En Yugoslavia se divisaban algunos cambios en el doce definitivo; el núcleo más importante de Los Ángeles 84, no obstante, continuaba aquí siendo decisivo: los hermanos Petrovic, Ratko Radovanovic y Drazen Dalipagic eran los elegidos para llevar las riendas del siempre complicado carro yugoslavo. Pero en los hombres altos se llevó a cabo un significativo avance: los jóvenes Arapovic, Divac y los campeones de liga con el Zadar, Veljko Petranovic y Stojan Vrankovic, portaban prácticamente su carta de presentación bajo el brazo. También el escolta Danko Cvjeticanin, el cual acababa de cumplir su primer año en la Cibona, representaba una novedad. Los más expertos Cutura, Mutapcic y Radovic completaban el cartel elegido por el trío Kresimir Cosic (principal), Zoran Slavnic y Dusan Ivkovic.
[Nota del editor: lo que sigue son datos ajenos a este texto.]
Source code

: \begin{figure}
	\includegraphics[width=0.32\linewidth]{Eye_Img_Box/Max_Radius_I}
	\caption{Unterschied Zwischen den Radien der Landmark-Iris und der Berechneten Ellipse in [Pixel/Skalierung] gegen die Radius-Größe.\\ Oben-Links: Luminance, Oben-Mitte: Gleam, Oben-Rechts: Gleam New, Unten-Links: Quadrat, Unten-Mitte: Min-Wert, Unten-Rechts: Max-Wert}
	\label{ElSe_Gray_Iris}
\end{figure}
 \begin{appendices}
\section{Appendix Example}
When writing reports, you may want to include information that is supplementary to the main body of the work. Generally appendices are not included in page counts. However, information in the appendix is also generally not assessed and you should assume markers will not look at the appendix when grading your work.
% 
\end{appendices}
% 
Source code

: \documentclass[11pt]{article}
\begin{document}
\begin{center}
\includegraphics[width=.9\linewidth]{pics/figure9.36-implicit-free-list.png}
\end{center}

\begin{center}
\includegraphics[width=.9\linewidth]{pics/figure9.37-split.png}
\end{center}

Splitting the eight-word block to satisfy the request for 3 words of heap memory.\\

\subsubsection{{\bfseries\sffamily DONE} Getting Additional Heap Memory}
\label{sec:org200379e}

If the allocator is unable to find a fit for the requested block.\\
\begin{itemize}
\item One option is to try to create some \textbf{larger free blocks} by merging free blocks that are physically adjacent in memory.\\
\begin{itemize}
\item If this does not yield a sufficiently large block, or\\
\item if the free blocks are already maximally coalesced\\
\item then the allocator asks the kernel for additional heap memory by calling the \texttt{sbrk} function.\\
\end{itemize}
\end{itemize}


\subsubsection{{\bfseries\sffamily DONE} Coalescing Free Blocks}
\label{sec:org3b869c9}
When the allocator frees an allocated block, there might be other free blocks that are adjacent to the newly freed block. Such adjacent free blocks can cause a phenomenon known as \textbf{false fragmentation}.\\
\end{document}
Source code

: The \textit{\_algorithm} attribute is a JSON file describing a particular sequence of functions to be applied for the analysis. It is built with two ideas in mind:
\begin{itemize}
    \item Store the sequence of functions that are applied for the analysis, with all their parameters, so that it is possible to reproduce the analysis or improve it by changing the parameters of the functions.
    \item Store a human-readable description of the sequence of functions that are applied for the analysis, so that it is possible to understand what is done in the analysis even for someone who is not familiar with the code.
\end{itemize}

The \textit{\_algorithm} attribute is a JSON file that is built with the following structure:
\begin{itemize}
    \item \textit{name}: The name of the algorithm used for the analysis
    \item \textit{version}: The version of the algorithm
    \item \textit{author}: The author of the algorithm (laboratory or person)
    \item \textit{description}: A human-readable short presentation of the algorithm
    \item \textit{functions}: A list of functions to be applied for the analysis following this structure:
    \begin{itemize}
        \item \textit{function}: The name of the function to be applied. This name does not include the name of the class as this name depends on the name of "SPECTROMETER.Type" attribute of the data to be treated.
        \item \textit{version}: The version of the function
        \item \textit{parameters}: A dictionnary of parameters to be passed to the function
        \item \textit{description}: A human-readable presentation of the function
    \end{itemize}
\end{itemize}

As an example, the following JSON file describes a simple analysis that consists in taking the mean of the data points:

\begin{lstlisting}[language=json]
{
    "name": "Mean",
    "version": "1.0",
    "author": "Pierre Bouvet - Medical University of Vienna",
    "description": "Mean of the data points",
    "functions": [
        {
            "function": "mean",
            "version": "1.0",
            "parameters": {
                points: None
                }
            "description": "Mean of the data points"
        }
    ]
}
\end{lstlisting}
Pero, sin duda, la gran favorita para acabar llevándose el gato al agua era la Unión Soviética. Y es que observando los nombres elegidos en aquella cita, uno no hace más que preguntarse cómo es posible que fueran vencidos en la final por los inexpertos americanos. Hombres aún jóvenes, pero con experiencia internacional más que demostrada: Valdis Valters, Valdemaras Homicius, Rimas Kurtinaitis, Heino Enden, muchos de ellos en el mejor momento de su carrera, Alexander Volkov, Valery Tikhonenko, Vladimir Tkachenko y Arvydas Sabonis, eran todo lo que un entrenador o seleccionador puede anhelar para fabricar un equipo campeón. La única explicación que puede encontrarse es la presunta escasa forma física de Sabonis, se especuló en su tiempo que ya estaba seriamente tocado en su tendón de Aquiles, o también la ineptitud del seleccionador Obukhov.
Los estadounidenses eran los segundos en el ranking de apuestas. Los universitarios comandados por el coach de Arizona, Lute Olson, presentaban como máxima figura al prometedor pívot de la Navy David Robinson, en su primera aparición internacional, y a un grupo de hombres pequeños de calidad, Tommy Amaker, Kenny Smith, Steve Kerr y un pigmeo de menos de 1,60 que durante el torneo resultó más decisivo de lo que se esperaba, sobre todo por una circunstancia puntual, Tyrone Bogues. El «4» Charles Smith también aportaba por primera vez su capacidad anotadora y reboteadora al conjunto americano.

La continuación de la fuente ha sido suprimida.